PCCI seen to support sugar industry

BACOLOD. These workers are among those feared to suffer if sugar import liberalization will be implemented. (File photo)

THE Metro Bacolod Chamber of Commerce and Industry (MBCCI) has expressed optimism that their resolutions supporting the sugar industry will be approved during the 45th Philippine Business Conference in Manila starting Wednesday, October 16.

Frank Carbon, chief executive officer of MBCCI, said few of the members of the Philippine Chamber of Commerce and Industry (PCCI) are sugar industry users.

According to sugar producers and millers, these industry users are the ones pushing for the liberalization of sugar importation.

Carbon said though they are few, these industry users are very noisy.

“The whole organization [PCCI], however, has realized that the P90-billion annual contribution of the sugar industry to the country’s economy should not be overlooked,” he said.

The business leader added that “I believe our two resolutions will be carried by the conference and presented to President Rodrigo Duterte.”

In August this year, MBCCI and other business chambers in Western, Central, and Eastern Visayas passed two resolutions supporting the sugar industry during the 28th Visayas Area Business Conference in Leyte.

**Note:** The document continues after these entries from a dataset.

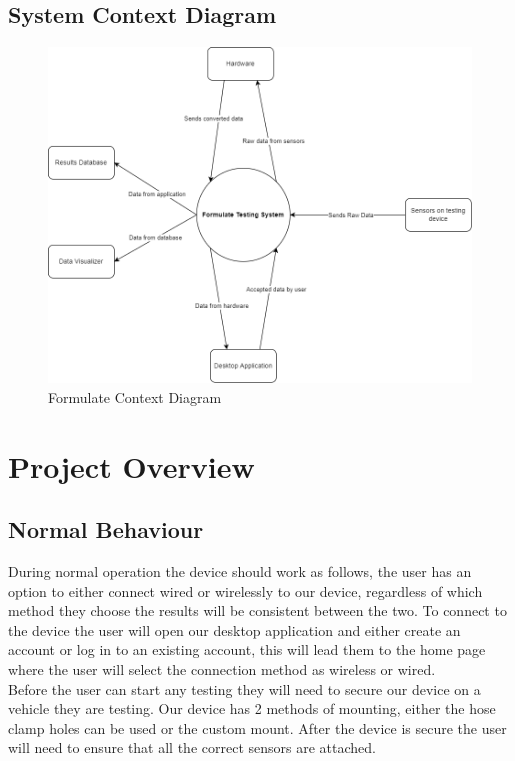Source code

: \documentclass[12pt, titlepage]{article}
\begin{document}
\newpage

\subsection{System Context Diagram}
\begin{figure}[h!]
  \begin{center}
  \includegraphics[width=1.1\textwidth]{sys_context_diagram}
  \caption{Formulate Context Diagram}
  \end{center}
  \end{figure}
  \newpage

\section{Project Overview}

\subsection{Normal Behaviour}
During normal operation the device should work as follows, the user has an option to either connect wired or wirelessly to our device, regardless of which method they choose the results will be consistent between the two. To connect to the device the user will open our desktop application and either create an account or log in to an existing account, this will lead them to the home page where the user will select the connection method as wireless or wired.\\

Before the user can start any testing they will need to secure our device on a vehicle they are testing. Our device has 2 methods of mounting, either the hose clamp holes can be used or the custom mount. After the device is secure the user will need to ensure that all the correct sensors are attached.\\
\end{document}
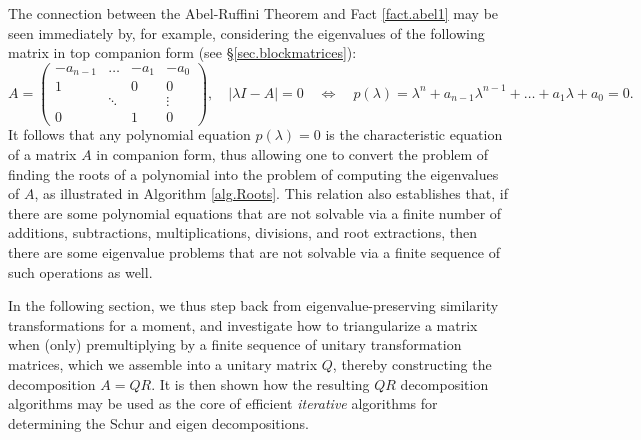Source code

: The connection between the Abel-Ruffini Theorem and Fact \ref{fact.abel1} may be seen immediately by, for example, considering the
eigenvalues of the following matrix in top companion form (see \S \ref{sec.blockmatrices}):
\begin{equation*}
   A=\begin{pmatrix} -a_{n-1} &\ldots &  -a_{1} &  -a_0 \\
                     1        &       & 0         & 0 \\ 
                              &\ddots &           & \vdots \\ 
                     0        &       & 1         & 0 \end{pmatrix}, \quad
  |\lambda I - A|=0 \quad \Leftrightarrow \quad p(\lambda) = \lambda^n + a_{n-1} \lambda^{n-1} + \ldots + a_1 \lambda + a_0 = 0.
\end{equation*}
It follows that any polynomial equation $p(\lambda) = 0$ is the characteristic equation of a matrix $A$ in companion form,
thus allowing one to convert the problem of finding the roots of a polynomial into the problem of computing the eigenvalues of $A$,
as illustrated in Algorithm \ref{alg.Roots}.
This relation also establishes that, if there are some polynomial equations that are not solvable
via a finite number of additions, subtractions, multiplications, divisions, and root extractions,
then there are some eigenvalue problems that are not solvable via a finite sequence of such operations as well.

\begin{figure*}[t]
\end{figure*}

In the following section, we thus step back from eigenvalue-preserving similarity transformations for a moment,
and investigate how to triangularize a matrix when (only) premultiplying by a finite sequence of unitary transformation matrices,
which we assemble into a unitary matrix $Q$, thereby constructing the decomposition $A=QR$.  It is then shown how the
resulting $QR$ decomposition algorithms may be used as the core of efficient {\it iterative} algorithms for determining
the Schur and eigen decompositions.

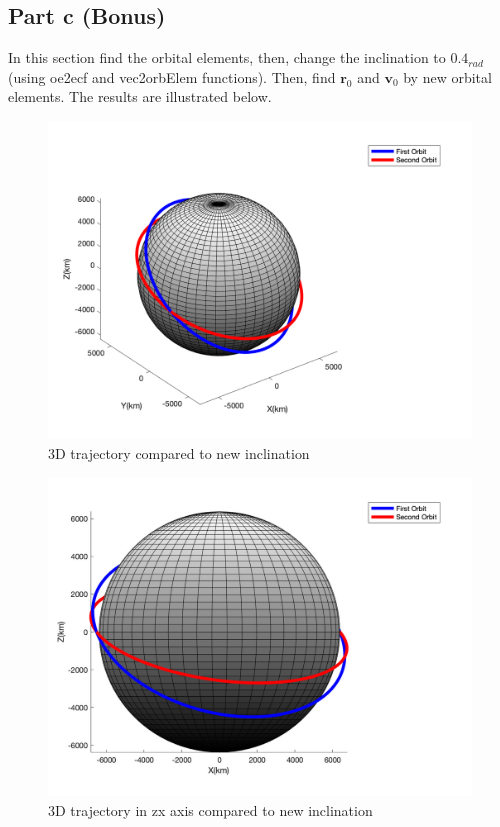 \subsection{Part c (Bonus)}

In this section find the orbital elements, then, change the inclination to $0.4_{rad}$ (using oe2ecf and vec2orbElem functions). Then, find $\boldsymbol{r}_0$ and $\boldsymbol{v}_0$ by new orbital elements.
The results are illustrated below.
\begin{figure}[H]
    \caption{3D trajectory compared to new inclination}
    \centering
    \includegraphics[width=16cm]{../Figure/Q2/3Dof_view_compare}
\end{figure}

\begin{figure}[H]
    \caption{3D trajectory in zx axis compared to new inclination}
    \centering
    \includegraphics[width=16cm]{../Figure/Q2/xz_view_compare}
\end{figure}

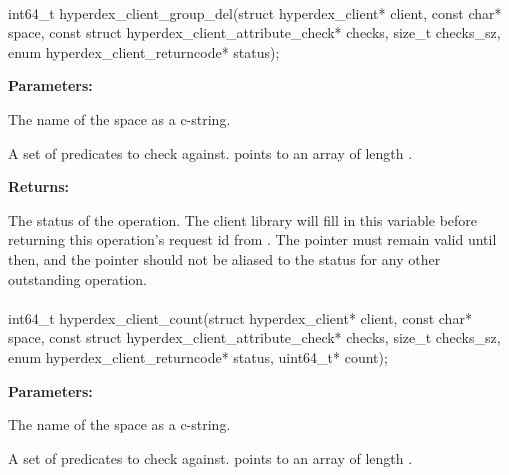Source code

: \paragraph{}
\begin{ccode}
int64_t hyperdex_client_group_del(struct hyperdex_client* client,
                const char* space,
                const struct hyperdex_client_attribute_check* checks, size_t checks_sz,
                enum hyperdex_client_returncode* status);
\end{ccode}
\funcdesc 

\noindent\textbf{Parameters:}
\begin{description}[labelindent=\widthof{{\code{checks}, \code{checks\_sz}}},leftmargin=*,noitemsep,nolistsep,align=right]
\item[\code{space}] The name of the space as a c-string.
\item[\code{checks}, \code{checks\_sz}] A set of predicates to check against.   points to an array of length .
\end{description}

\noindent\textbf{Returns:}
\begin{description}[labelindent=\widthof{{\code{status}}},leftmargin=*,noitemsep,nolistsep,align=right]
\item[\code{status}] The status of the operation.  The client library will fill in this variable before returning this operation's request id from .  The pointer must remain valid until then, and the pointer should not be aliased to the status for any other outstanding operation.
\end{description}

\paragraph{}
\begin{ccode}
int64_t hyperdex_client_count(struct hyperdex_client* client,
                const char* space,
                const struct hyperdex_client_attribute_check* checks, size_t checks_sz,
                enum hyperdex_client_returncode* status,
                uint64_t* count);
\end{ccode}
\funcdesc 

\noindent\textbf{Parameters:}
\begin{description}[labelindent=\widthof{{\code{checks}, \code{checks\_sz}}},leftmargin=*,noitemsep,nolistsep,align=right]
\item[\code{space}] The name of the space as a c-string.
\item[\code{checks}, \code{checks\_sz}] A set of predicates to check against.   points to an array of length .
\end{description}


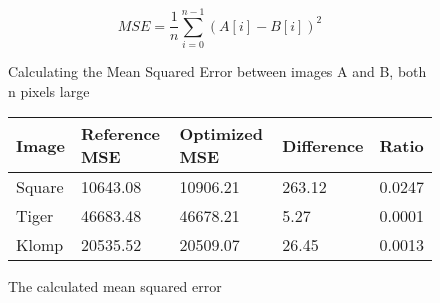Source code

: \begin{figure}
    \begin{equation}
    MSE = \frac{1}{n} \sum_{i=0}^{n-1} (A[i] - B[i])^{2}
    \end{equation}
    \caption{Calculating the Mean Squared Error between images A and B, both n pixels large}
    \label{eq:mse}
\end{figure}

\begin{figure*}
    \centering
    \begin{tabular}{l | l l l l}
    Image   & Reference MSE & Optimized MSE & Difference    & Ratio     \\
    \hline
    Square  & 10643.08      & 10906.21      & 263.12        & 0.0247    \\
    Tiger   & 46683.48      & 46678.21      &   5.27        & 0.0001    \\
    Klomp   & 20535.52      & 20509.07      &  26.45        & 0.0013
    \end{tabular}
    \caption{The calculated mean squared error}
    \label{tab:mse}
\end{figure*}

The first resolution requests the Sugar Regulatory Administration (SRA) and Department of Trade and Industry (DTI) to work together, with the help of the Congress, in reclaiming the P2 billion Sugar Industry Development Act (Sida) fund.

The second urges the SRA along with the DTI and National Economic and Development Authority (Neda) to rationalize sugar imports.

In the resolution on the Sida fund, they urged the SRA to take the leadership role in ensuring the development of the sugar industry and optimizing the utilization of the annual fund.

The MBCCI earlier recognized the need for sugar industry stakeholders to strategize on how to utilize the allocation, which has been cut by the government due to underutilization.

The second resolution states that the rationalization of sugar importation should be based on a careful analysis of projected production versus domestic demand and in consultation with the stakeholders.

The business chambers, through the resolution, expressed support to the position of the Confederation of the Sugar Producers Associations Inc. (Confed).

“While importation is no longer avoidable due to the industry’s inability to meet domestic demand, these imports must be rationalized,” the resolution stated.

Also, the rationalization should be based on accurate and fair determination of demand by industrial users, food exporters and domestic consumers of sugar, it added.

Carbon said the resolutions on agriculture focuses only on sugar industry, nothing more.

“That is how important the sugar industry to PCCI,” he added.

Meanwhile, this year’s Philippine Business Conference running until October 17 is themed “Enabling Business in a Digital Economy.”

Carbon said “we are ushering the season of borderless business and economy where information and innovation will drive revenue growth of the companies.”

“Information is power and innovation is the engine of growth,” the local business added.